29. Company, when not Liable. The fact that a railroad company's servant was of a higher grade than another servant of said company, injured through his negligence, does not make the company liable: Shauck v. Northern Central R. R. Co., 25 Md. 462; Cumberland Coal and Iron Co. v. Scally, 27 Md. 589; McLean v. Blue Point Gravel Min. Co., 51 Cal. 255.

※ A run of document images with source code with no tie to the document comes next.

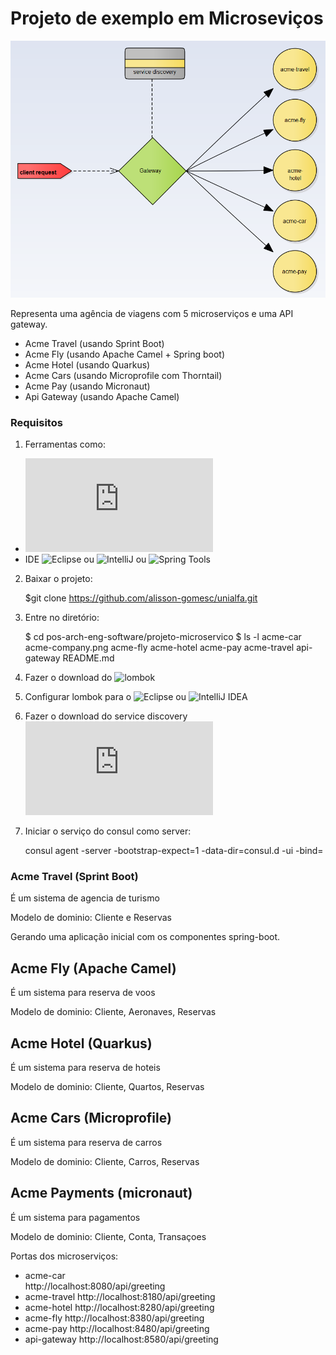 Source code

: # Projeto de exemplo em Microseviços


![agência de viagem](acme-company.png)

Representa uma agência de viagens com 5 microserviços e uma API gateway.

- Acme Travel (usando Sprint Boot)
- Acme Fly (usando Apache Camel + Spring boot)
- Acme Hotel (usando Quarkus)
- Acme Cars (usando Microprofile com Thorntail)
- Acme Pay (usando Micronaut)
- Api Gateway (usando Apache Camel)


### Requisitos

1. Ferramentas como:
  - ![JDK 1.8](https://www.oracle.com/technetwork/pt/java/javase/downloads/jdk8-downloads-2133151.html)
  - IDE ![Eclipse](https://www.eclipse.org/downloads/packages/) ou ![IntelliJ](https://www.jetbrains.com/idea/download/) ou ![Spring Tools](https://spring.io/tools)
  
2. Baixar o projeto:

    $git clone https://github.com/alisson-gomesc/unialfa.git
	
3. Entre no diretório:

    $ cd pos-arch-eng-software/projeto-microservico
    $ ls -l
      acme-car
      acme-company.png
      acme-fly
      acme-hotel
      acme-pay
      acme-travel
      api-gateway
      README.md
4. Fazer o download do ![lombok](https://projectlombok.org/download)
 
5. Configurar lombok para o ![Eclipse](https://dicasdejava.com.br/como-configurar-o-lombok-no-eclipse/) ou ![IntelliJ IDEA](https://dicasdejava.com.br/como-configurar-o-lombok-no-intellij-idea/)
	
6. Fazer o download do service discovery ![consul](https://www.consul.io/downloads.html)

7. Iniciar o serviço do consul como server:

    consul agent -server -bootstrap-expect=1 -data-dir=consul.d -ui -bind=<ip da maquina local>


### Acme Travel (Sprint Boot)

É um sistema de agencia de turismo   


Modelo de dominio: Cliente e Reservas


Gerando uma aplicação inicial com os componentes spring-boot.


## Acme Fly (Apache Camel)
É um sistema para reserva de voos

Modelo de dominio: Cliente, Aeronaves, Reservas

## Acme Hotel (Quarkus)
É um sistema para reserva de hoteis

Modelo de dominio: Cliente, Quartos, Reservas

    

## Acme Cars (Microprofile)
É um sistema para reserva de carros

Modelo de dominio: Cliente, Carros, Reservas

## Acme Payments (micronaut)
É um sistema para pagamentos

Modelo de dominio: Cliente, Conta, Transaçoes


Portas dos microserviços:
- acme-car      
    http://localhost:8080/api/greeting
- acme-travel
    http://localhost:8180/api/greeting
- acme-hotel
    http://localhost:8280/api/greeting
- acme-fly
    http://localhost:8380/api/greeting
- acme-pay
    http://localhost:8480/api/greeting
- api-gateway
    http://localhost:8580/api/greeting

30. Employer, when Liable.-If injury to the employee results from fault or negligence on the part of the employer, the employer is liable: Ryan v. Fowler, 24 N. Y. 410; Connolly v. Poillon, 41 Barb. 366. But if such injury results from defects in machinery, etc., notice of such defect must be brought home to the employer: Kunz v. Stewart, 1 Daly, 431; Loonam v. Brockway, 28 How. Pr. 472. An allegation that defendant "negligently provided" such machinery held sufficient averment of knowledge: Knaresbor ough v. Belcher S. Min. Co., 3 Sawyer, 446.

31. Joinder of Parties.-Master and servant may be joined as defendants in an action to recover for the negligence of the servant: Montford v. Hughes, 3 E. D. Smith, 591.

32. Mutual Negligence. The rule that the plaintiff cannot recover if his own wrong as well as that of the defendant conduced to the injury, is confined to cases where his wrong or negligence has immediately or approximately contributed to the result: Kline v. C. P. R. R. Co., 37 Cal. 400; cit

ing Needham v. San Francisco and S. J. R. R. Co., 37 Cal. 409. A slight want of care on the part of the plaintiff will not excuse gross negligence by the defendant: Bequette v. People's Trans. Co., 2 Or. 200.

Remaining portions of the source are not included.